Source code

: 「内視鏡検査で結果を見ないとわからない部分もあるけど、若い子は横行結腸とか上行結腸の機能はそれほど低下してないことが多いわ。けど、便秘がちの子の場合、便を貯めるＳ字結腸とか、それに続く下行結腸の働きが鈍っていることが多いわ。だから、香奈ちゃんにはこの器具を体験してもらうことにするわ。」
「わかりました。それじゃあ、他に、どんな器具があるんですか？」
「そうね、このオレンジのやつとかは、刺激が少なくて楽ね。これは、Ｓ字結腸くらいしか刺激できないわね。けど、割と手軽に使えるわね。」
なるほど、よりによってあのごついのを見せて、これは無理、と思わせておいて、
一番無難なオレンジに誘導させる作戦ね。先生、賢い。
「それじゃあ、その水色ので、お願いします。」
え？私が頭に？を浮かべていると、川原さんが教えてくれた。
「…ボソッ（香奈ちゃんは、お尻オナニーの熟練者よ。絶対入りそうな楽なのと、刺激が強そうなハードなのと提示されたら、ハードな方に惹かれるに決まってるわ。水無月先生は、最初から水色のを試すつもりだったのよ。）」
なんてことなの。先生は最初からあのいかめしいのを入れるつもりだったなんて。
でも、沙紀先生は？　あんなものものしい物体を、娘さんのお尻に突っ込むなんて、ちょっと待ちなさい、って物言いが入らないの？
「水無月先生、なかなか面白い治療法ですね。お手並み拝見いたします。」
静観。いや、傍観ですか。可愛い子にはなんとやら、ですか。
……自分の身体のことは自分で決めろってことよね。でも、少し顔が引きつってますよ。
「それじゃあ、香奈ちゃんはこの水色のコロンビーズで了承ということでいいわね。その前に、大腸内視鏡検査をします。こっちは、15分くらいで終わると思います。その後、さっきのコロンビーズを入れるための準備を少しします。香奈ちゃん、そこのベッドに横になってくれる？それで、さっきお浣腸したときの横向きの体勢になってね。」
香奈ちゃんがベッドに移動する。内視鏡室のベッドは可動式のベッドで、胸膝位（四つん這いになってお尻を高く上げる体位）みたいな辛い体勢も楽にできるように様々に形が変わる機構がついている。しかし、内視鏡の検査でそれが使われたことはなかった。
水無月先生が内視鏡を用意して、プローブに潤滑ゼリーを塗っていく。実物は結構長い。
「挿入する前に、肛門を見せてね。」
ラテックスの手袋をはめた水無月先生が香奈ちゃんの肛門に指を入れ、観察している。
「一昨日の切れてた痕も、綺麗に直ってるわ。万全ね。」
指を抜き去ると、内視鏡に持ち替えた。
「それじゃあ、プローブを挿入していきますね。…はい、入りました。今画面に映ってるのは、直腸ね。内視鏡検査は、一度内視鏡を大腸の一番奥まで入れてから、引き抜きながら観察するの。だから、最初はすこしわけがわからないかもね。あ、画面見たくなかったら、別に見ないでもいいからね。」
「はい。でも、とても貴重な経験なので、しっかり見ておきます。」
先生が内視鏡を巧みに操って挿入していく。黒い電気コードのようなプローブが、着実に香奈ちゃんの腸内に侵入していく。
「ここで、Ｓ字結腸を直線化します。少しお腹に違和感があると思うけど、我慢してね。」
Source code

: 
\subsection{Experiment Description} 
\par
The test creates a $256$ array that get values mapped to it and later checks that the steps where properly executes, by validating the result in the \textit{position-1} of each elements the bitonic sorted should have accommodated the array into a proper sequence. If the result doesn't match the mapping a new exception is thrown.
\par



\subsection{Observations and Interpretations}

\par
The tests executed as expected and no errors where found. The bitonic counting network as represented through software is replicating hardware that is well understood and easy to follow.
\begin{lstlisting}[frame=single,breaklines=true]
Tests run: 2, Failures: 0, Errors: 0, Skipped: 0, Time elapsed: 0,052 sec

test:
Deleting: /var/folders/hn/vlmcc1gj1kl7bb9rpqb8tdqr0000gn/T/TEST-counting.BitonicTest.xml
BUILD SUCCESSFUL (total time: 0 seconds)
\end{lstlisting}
.....
**EXERCISE**
All of the records need to be transcribed exactly.

**WRITTEN ANSWER**
Source code

: 「内視鏡検査で結果を見ないとわからない部分もあるけど、若い子は横行結腸とか上行結腸の機能はそれほど低下してないことが多いわ。けど、便秘がちの子の場合、便を貯めるＳ字結腸とか、それに続く下行結腸の働きが鈍っていることが多いわ。だから、香奈ちゃんにはこの器具を体験してもらうことにするわ。」
「わかりました。それじゃあ、他に、どんな器具があるんですか？」
「そうね、このオレンジのやつとかは、刺激が少なくて楽ね。これは、Ｓ字結腸くらいしか刺激できないわね。けど、割と手軽に使えるわね。」
なるほど、よりによってあのごついのを見せて、これは無理、と思わせておいて、
一番無難なオレンジに誘導させる作戦ね。先生、賢い。
「それじゃあ、その水色ので、お願いします。」
え？私が頭に？を浮かべていると、川原さんが教えてくれた。
「…ボソッ（香奈ちゃんは、お尻オナニーの熟練者よ。絶対入りそうな楽なのと、刺激が強そうなハードなのと提示されたら、ハードな方に惹かれるに決まってるわ。水無月先生は、最初から水色のを試すつもりだったのよ。）」
なんてことなの。先生は最初からあのいかめしいのを入れるつもりだったなんて。
でも、沙紀先生は？　あんなものものしい物体を、娘さんのお尻に突っ込むなんて、ちょっと待ちなさい、って物言いが入らないの？
「水無月先生、なかなか面白い治療法ですね。お手並み拝見いたします。」
静観。いや、傍観ですか。可愛い子にはなんとやら、ですか。
……自分の身体のことは自分で決めろってことよね。でも、少し顔が引きつってますよ。
「それじゃあ、香奈ちゃんはこの水色のコロンビーズで了承ということでいいわね。その前に、大腸内視鏡検査をします。こっちは、15分くらいで終わると思います。その後、さっきのコロンビーズを入れるための準備を少しします。香奈ちゃん、そこのベッドに横になってくれる？それで、さっきお浣腸したときの横向きの体勢になってね。」
香奈ちゃんがベッドに移動する。内視鏡室のベッドは可動式のベッドで、胸膝位（四つん這いになってお尻を高く上げる体位）みたいな辛い体勢も楽にできるように様々に形が変わる機構がついている。しかし、内視鏡の検査でそれが使われたことはなかった。
水無月先生が内視鏡を用意して、プローブに潤滑ゼリーを塗っていく。実物は結構長い。
「挿入する前に、肛門を見せてね。」
ラテックスの手袋をはめた水無月先生が香奈ちゃんの肛門に指を入れ、観察している。
「一昨日の切れてた痕も、綺麗に直ってるわ。万全ね。」
指を抜き去ると、内視鏡に持ち替えた。
「それじゃあ、プローブを挿入していきますね。…はい、入りました。今画面に映ってるのは、直腸ね。内視鏡検査は、一度内視鏡を大腸の一番奥まで入れてから、引き抜きながら観察するの。だから、最初はすこしわけがわからないかもね。あ、画面見たくなかったら、別に見ないでもいいからね。」
「はい。でも、とても貴重な経験なので、しっかり見ておきます。」
先生が内視鏡を巧みに操って挿入していく。黒い電気コードのようなプローブが、着実に香奈ちゃんの腸内に侵入していく。
「ここで、Ｓ字結腸を直線化します。少しお腹に違和感があると思うけど、我慢してね。」
Source code

: 
\subsection{Experiment Description} 
\par
The test creates a $256$ array that get values mapped to it and later checks that the steps where properly executes, by validating the result in the \textit{position-1} of each elements the bitonic sorted should have accommodated the array into a proper sequence. If the result doesn't match the mapping a new exception is thrown.
\par



\subsection{Observations and Interpretations}

\par
The tests executed as expected and no errors where found. The bitonic counting network as represented through software is replicating hardware that is well understood and easy to follow.
\begin{lstlisting}[frame=single,breaklines=true]
Tests run: 2, Failures: 0, Errors: 0, Skipped: 0, Time elapsed: 0,052 sec

test:
Deleting: /var/folders/hn/vlmcc1gj1kl7bb9rpqb8tdqr0000gn/T/TEST-counting.BitonicTest.xml
BUILD SUCCESSFUL (total time: 0 seconds)
\end{lstlisting}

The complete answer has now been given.